The distribution of radioactivity in body fat and organs, 24 hours after administration of radiolabeled ethynylestradiol-3-cyclopentyl ether (EECPE), ethynylestra-diol (EE) and 17 β-estradiol (E₂) has been studied in castrated female rats. Radioactivity was highest in various types of fat of EECPE-treated animals. Only 1/10-1/30 as much tritium was detected in fat of rats treated with EE or E₂. Each steroid exhibited an individual preference for each particular type of fat. Concentration of steroid in the various organs did in general correspond to the amount of fat present. Free (ether soluble) metabolites were in general more concentrated in organs than in plasma whereas water soluble metabolities (presumably conjugates) were generally higher in plasma than in the various organs.
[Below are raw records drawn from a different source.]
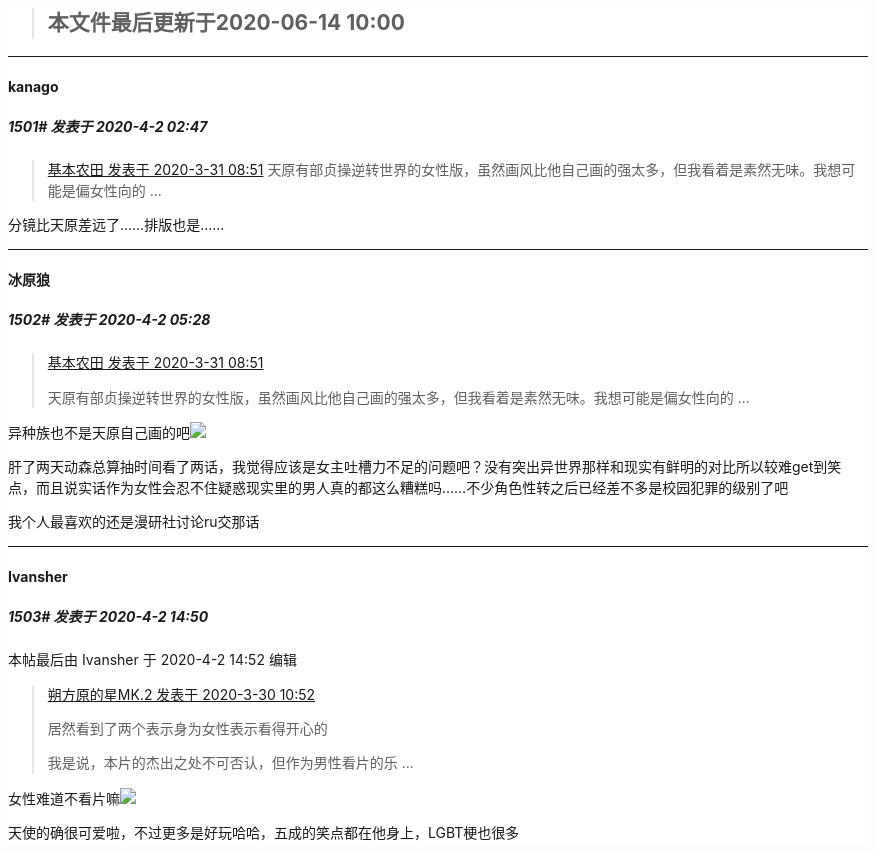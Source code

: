 > ## **本文件最后更新于2020-06-14 10:00** 



*****

####  kanago  
##### 1501#       发表于 2020-4-2 02:47



<blockquote><a href="httphttps://bbs.saraba1st.com/2b/forum.php?mod=redirect&amp;goto=findpost&amp;pid=46930198&amp;ptid=1842807" target="_blank">基本农田 发表于 2020-3-31 08:51</a>
天原有部贞操逆转世界的女性版，虽然画风比他自己画的强太多，但我看着是素然无味。我想可能是偏女性向的 ...</blockquote>
分镜比天原差远了……排版也是……







*****

####  冰原狼  
##### 1502#       发表于 2020-4-2 05:28



<blockquote><a href="httphttps://bbs.saraba1st.com/2b/forum.php?mod=redirect&amp;goto=findpost&amp;pid=46930198&amp;ptid=1842807" target="_blank">基本农田 发表于 2020-3-31 08:51</a>

天原有部贞操逆转世界的女性版，虽然画风比他自己画的强太多，但我看着是素然无味。我想可能是偏女性向的 ...</blockquote>
异种族也不是天原自己画的吧<img src="https://static.saraba1st.com/image/smiley/face2017/068.png" referrerpolicy="no-referrer">

肝了两天动森总算抽时间看了两话，我觉得应该是女主吐槽力不足的问题吧？没有突出异世界那样和现实有鲜明的对比所以较难get到笑点，而且说实话作为女性会忍不住疑惑现实里的男人真的都这么糟糕吗……不少角色性转之后已经差不多是校园犯罪的级别了吧

我个人最喜欢的还是漫研社讨论ru交那话







*****

####  Ivansher  
##### 1503#       发表于 2020-4-2 14:50



 本帖最后由 Ivansher 于 2020-4-2 14:52 编辑 
<blockquote><a href="httphttps://bbs.saraba1st.com/2b/forum.php?mod=redirect&amp;goto=findpost&amp;pid=46920583&amp;ptid=1842807" target="_blank">朔方原的星MK.2 发表于 2020-3-30 10:52</a>

居然看到了两个表示身为女性表示看得开心的

我是说，本片的杰出之处不可否认，但作为男性看片的乐 ...</blockquote>
女性难道不看片嘛<img src="https://static.saraba1st.com/image/smiley/face2017/067.png" referrerpolicy="no-referrer">

天使的确很可爱啦，不过更多是好玩哈哈，五成的笑点都在他身上，LGBT梗也很多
The data on the ³H/¹⁴C ratio suggests that the ¹⁴C labeled cyclopentyl group is cleaved from EECPE and eliminated via the kidney at a faster rate than the steroid moiety. The distribution of radioactivity in different brain areas following administration of radiolabeled EECPE was studied in male albino rats. EECPE is not uniformly distributed throughout the brain, but rather localized to specific areas. Rate of release of stored EECPE seems to be dependent upon metabolic turnover rather than binding capacity of the components of the different areas.